BRAIN LEVEL: The smooth muscles of the atrial myocardium are controlled from the midbrain, located at the outermost part of the brainstem.
The sinus node in the right atrium (previous left heart tube) is controlled from the left side of the brainstem; the sinus node in the left atrium (previous right heart tube) is controlled from the right brainstem hemisphere. NOTE: Because of the 180 degree twist of the embryonic heart tubes, there is a cross-over correlation from the brain to the organ.
An ectopic heartbeat (premature atrial contraction) arises in the right sinus node relay; atrial fibrillation arises in left sinus node relay.
BIOLOGICAL CONFLICT: The biological conflict linked to the atrial myocardium is “not being able to move the blood (morsel)”. The conflict relates to the biological distress that the heart is unable to manage the blood flow and to supply the organism with sufficient amount of blood.
The conflict is usually brought on by a diagnosis such as “your blood flow is poor”, “your arteries are clogged”, “your carotid artery is blocked”, or the scare of a heart attack or stroke, including self-inflicted fears (a “family history of heart diseases”). Taking “blood thinners” can keep the conflict active!
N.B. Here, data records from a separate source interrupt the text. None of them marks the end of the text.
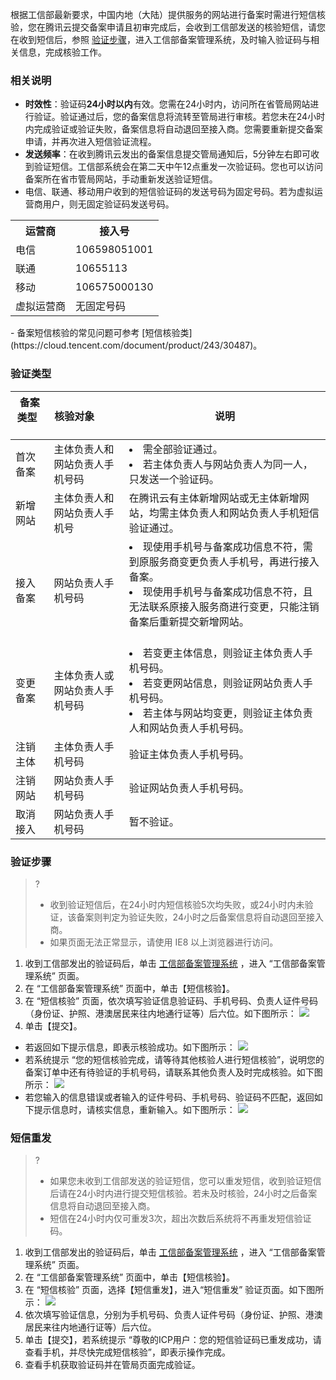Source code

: 根据工信部最新要求，中国内地（大陆）提供服务的网站进行备案时需进行短信核验，您在腾讯云提交备案申请且初审完成后，会收到工信部发送的核验短信，请您在收到短信后，参照 [验证步骤](#validation.step)，进入工信部备案管理系统，及时输入验证码与相关信息，完成核验工作。

### 相关说明
- **时效性**：验证码**24小时以内**有效。您需在24小时内，访问所在省管局网站进行验证。验证通过后，您的备案信息将流转至管局进行审核。若您未在24小时内完成验证或验证失败，备案信息将自动退回至接入商。您需要重新提交备案申请，并再次进入短信验证流程。
- **发送频率**：在收到腾讯云发出的备案信息提交管局通知后，5分钟左右即可收到验证短信。工信部系统会在第二天中午12点重发一次验证码。您也可以访问备案所在省市管局网站，手动重新发送验证短信。
- 电信、联通、移动用户收到的短信验证码的发送号码为固定号码。若为虚拟运营商用户，则无固定验证码发送号码。
<table>
<tr>
	<th>运营商</th>
	<th>接入号</th>
</tr>
<tr>
	<td>电信</td>
	<td>106598051001</td>
</tr>
<tr>
	<td>联通</td>
	<td>10655113</td>
</tr>
<tr>
	<td>移动</td>
	<td>106575000130</td>
</tr>
<tr>
	<td>虚拟运营商</td>
	<td>无固定号码</td>
</tr>
</table>
- 备案短信核验的常见问题可参考 [短信核验类](https://cloud.tencent.com/document/product/243/30487)。

### 验证类型

| **备案类型**       | **核验对象**          | **说明** |
| ------------- |-------------| -----|
| 首次备案  | 主体负责人和网站负责人手机号码 |<li>需全部验证通过。</li><li>若主体负责人与网站负责人为同一人，只发送一个验证码。</li>|
| 新增网站  | 主体负责人和网站负责人手机号 | 在腾讯云有主体新增网站或无主体新增网站，均需主体负责人和网站负责人手机短信验证通过。|
| 接入备案     | 网站负责人手机号码     |  <li>现使用手机号与备案成功信息不符，需到原服务商变更负责人手机号，再进行接入备案。</li> <li>现使用手机号与备案成功信息不符，且无法联系原接入服务商进行变更，只能注销备案后重新提交新增网站。</li>   |
| 变更备案 | 主体负责人或网站负责人手机号码     |<li>若变更主体信息，则验证主体负责人手机号码。</li><li>若变更网站信息，则验证网站负责人手机号码。</li><li>若主体与网站均变更，则验证主体负责人和网站负责人手机号码。</li>|
| 注销主体 | 主体负责人手机号码      | 验证主体负责人手机号码。 |
| 注销网站 |网站负责人手机号码    | 验证网站负责人手机号码。 |
| 取消接入 | 网站负责人手机号码 | 暂不验证。 |

<span id="validation.step"></span>
### 验证步骤
>?
>- 收到验证短信后，在24小时内短信核验5次均失败，或24小时内未验证，该备案则判定为验证失败，24小时之后备案信息将自动退回至接入商。
>- 如果页面无法正常显示，请使用 IE8 以上浏览器进行访问。
>
1. 收到工信部发出的验证码后，单击 [工信部备案管理系统](https://beian.miit.gov.cn/#/Integrated/index) ，进入 “工信部备案管理系统” 页面。
2. 在 “工信部备案管理系统” 页面中，单击【短信核验】。
3. 在 “短信核验” 页面，依次填写验证信息验证码、手机号码、负责人证件号码（身份证、护照、港澳居民来往内地通行证等）后六位。如下图所示：
![](https://main.qcloudimg.com/raw/558f50af23fa39fce23c6d785da1db6f.png)
4. 单击【提交】。
 - 若返回如下提示信息，即表示核验成功。如下图所示：
![](https://main.qcloudimg.com/raw/6b4e036acd367cdddb558332450d56e5.jpg)
 - 若系统提示 “您的短信核验完成，请等待其他核验人进行短信核验”，说明您的备案订单中还有待验证的手机号码，请联系其他负责人及时完成核验。如下图所示：
![](https://main.qcloudimg.com/raw/51aa18f80a6a6a3615a40b68c00c89d6.png)
 - 若您输入的信息错误或者输入的证件号码、手机号码、验证码不匹配，返回如下提示信息时，请核实信息，重新输入。如下图所示：
![](https://main.qcloudimg.com/raw/75ae43dc3e11852725491db897974a13.png)


### 短信重发
>?
>- 如果您未收到工信部发送的验证短信，您可以重发短信，收到验证短信后请在24小时内进行提交短信核验。若未及时核验，24小时之后备案信息将自动退回至接入商。
>- 短信在24小时内仅可重发3次，超出次数后系统将不再重发短信验证码。
>
1. 收到工信部发出的验证码后，单击 [工信部备案管理系统](https://beian.miit.gov.cn/#/Integrated/index) ，进入 “工信部备案管理系统” 页面。
2. 在 “工信部备案管理系统” 页面中，单击【短信核验】。
3. 在 “短信核验” 页面，选择【短信重发】，进入“短信重发” 验证页面。如下图所示：
![](https://main.qcloudimg.com/raw/dd017972efa35049905d0faf51219ae5.png)
4. 依次填写验证信息，分别为手机号码、负责人证件号码（身份证、护照、港澳居民来往内地通行证等）后六位。
5. 单击【提交】，若系统提示 “尊敬的ICP用户：您的短信验证码已重发成功，请查看手机，并尽快完成短信核验”，即表示操作完成。
6. 查看手机获取验证码并在管局页面完成验证。  




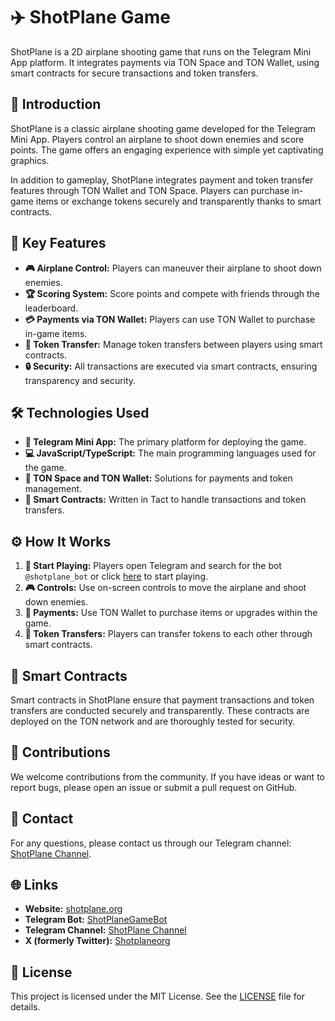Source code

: # ✈️ ShotPlane Game

ShotPlane is a 2D airplane shooting game that runs on the Telegram Mini App platform. It integrates payments via TON Space and TON Wallet, using smart contracts for secure transactions and token transfers.

## 📖 Introduction

ShotPlane is a classic airplane shooting game developed for the Telegram Mini App. Players control an airplane to shoot down enemies and score points. The game offers an engaging experience with simple yet captivating graphics.

In addition to gameplay, ShotPlane integrates payment and token transfer features through TON Wallet and TON Space. Players can purchase in-game items or exchange tokens securely and transparently thanks to smart contracts.

## 🔑 Key Features

- **🎮 Airplane Control:** Players can maneuver their airplane to shoot down enemies.
- **🏆 Scoring System:** Score points and compete with friends through the leaderboard.
- **💳 Payments via TON Wallet:** Players can use TON Wallet to purchase in-game items.
- **🔄 Token Transfer:** Manage token transfers between players using smart contracts.
- **🔒 Security:** All transactions are executed via smart contracts, ensuring transparency and security.

## 🛠️ Technologies Used

- **📱 Telegram Mini App:** The primary platform for deploying the game.
- **💻 JavaScript/TypeScript:** The main programming languages used for the game.
- **💼 TON Space and TON Wallet:** Solutions for payments and token management.
- **📝 Smart Contracts:** Written in Tact to handle transactions and token transfers.

## ⚙️ How It Works

1. **🚀 Start Playing:** Players open Telegram and search for the bot `@shotplane_bot` or click [here](https://t.me/shotplane_bot) to start playing.
2. **🎮 Controls:** Use on-screen controls to move the airplane and shoot down enemies.
3. **💸 Payments:** Use TON Wallet to purchase items or upgrades within the game.
4. **🔄 Token Transfers:** Players can transfer tokens to each other through smart contracts.

## 📝 Smart Contracts

Smart contracts in ShotPlane ensure that payment transactions and token transfers are conducted securely and transparently. These contracts are deployed on the TON network and are thoroughly tested for security.

## 🤝 Contributions

We welcome contributions from the community. If you have ideas or want to report bugs, please open an issue or submit a pull request on GitHub.

## 📱 Contact

For any questions, please contact us through our Telegram channel: [ShotPlane Channel](https://t.me/shotplane).

## 🌐 Links

- **Website:** [shotplane.org](https://shotplane.org/)
- **Telegram Bot:** [ShotPlaneGameBot](https://t.me/shotplane_bot)
- **Telegram Channel:** [ShotPlane Channel](https://t.me/shotplane)
- **X (formerly Twitter):** [Shotplaneorg](https://x.com/Shotplaneorg)

## 📄 License

This project is licensed under the MIT License. See the [LICENSE](LICENSE) file for details.
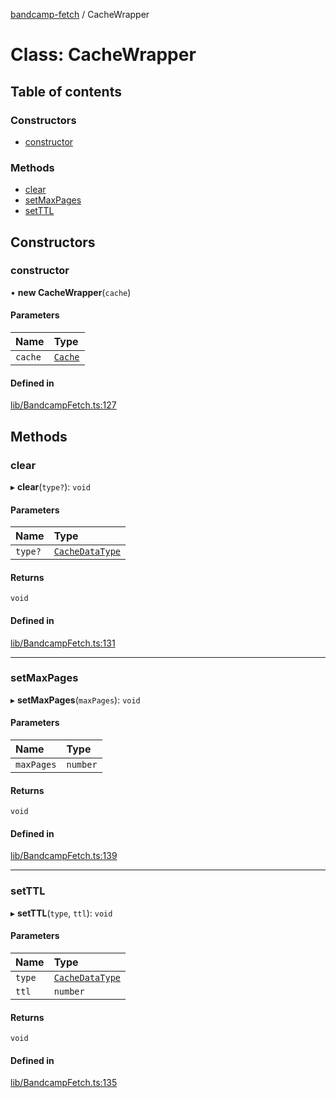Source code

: [bandcamp-fetch](../README.md) / CacheWrapper

# Class: CacheWrapper

## Table of contents

### Constructors

- [constructor](CacheWrapper.md#constructor)

### Methods

- [clear](CacheWrapper.md#clear)
- [setMaxPages](CacheWrapper.md#setmaxpages)
- [setTTL](CacheWrapper.md#setttl)

## Constructors

### constructor

• **new CacheWrapper**(`cache`)

#### Parameters

| Name | Type |
| :------ | :------ |
| `cache` | [`Cache`](Cache.md) |

#### Defined in

[lib/BandcampFetch.ts:127](https://github.com/patrickkfkan/bandcamp-fetch/blob/7815c68/src/lib/BandcampFetch.ts#L127)

## Methods

### clear

▸ **clear**(`type?`): `void`

#### Parameters

| Name | Type |
| :------ | :------ |
| `type?` | [`CacheDataType`](../enums/CacheDataType.md) |

#### Returns

`void`

#### Defined in

[lib/BandcampFetch.ts:131](https://github.com/patrickkfkan/bandcamp-fetch/blob/7815c68/src/lib/BandcampFetch.ts#L131)

___

### setMaxPages

▸ **setMaxPages**(`maxPages`): `void`

#### Parameters

| Name | Type |
| :------ | :------ |
| `maxPages` | `number` |

#### Returns

`void`

#### Defined in

[lib/BandcampFetch.ts:139](https://github.com/patrickkfkan/bandcamp-fetch/blob/7815c68/src/lib/BandcampFetch.ts#L139)

___

### setTTL

▸ **setTTL**(`type`, `ttl`): `void`

#### Parameters

| Name | Type |
| :------ | :------ |
| `type` | [`CacheDataType`](../enums/CacheDataType.md) |
| `ttl` | `number` |

#### Returns

`void`

#### Defined in

[lib/BandcampFetch.ts:135](https://github.com/patrickkfkan/bandcamp-fetch/blob/7815c68/src/lib/BandcampFetch.ts#L135)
CONFLICT-ACTIVE PHASE: hypertonus of the atrial muscles. The biological purpose of the increased muscle tension is to improve the blood circulation.
HEALING PHASE: During the healing phase the muscle tension goes back to normal. The Epileptoid Crisis manifests as augmented peristalsis of the heart muscle causing atrial fibrillation with tachycardia, an accelerated heartbeat (compare with ventricular fibrillation related to the ventricles and tachycardia during a lung embolism involving the coronary veins). Recurring episodes occur with every conflict relapse. With the completion of the healing phase, the heart rate goes back to normal.
An artificial pacemaker designed to stabilize the heart rate by taking over the job of sending out electrical impulses is, according to Dr. Hamer, only useful when the pacemaker activates both the sinus node and AV node since the two electrical relay stations work together. If, however, the irregular heartbeat originates in the bradycardial or tachycardial heart rhythm center (see coronary arteries and coronary veins), then it is sufficient to stimulate only the AV node.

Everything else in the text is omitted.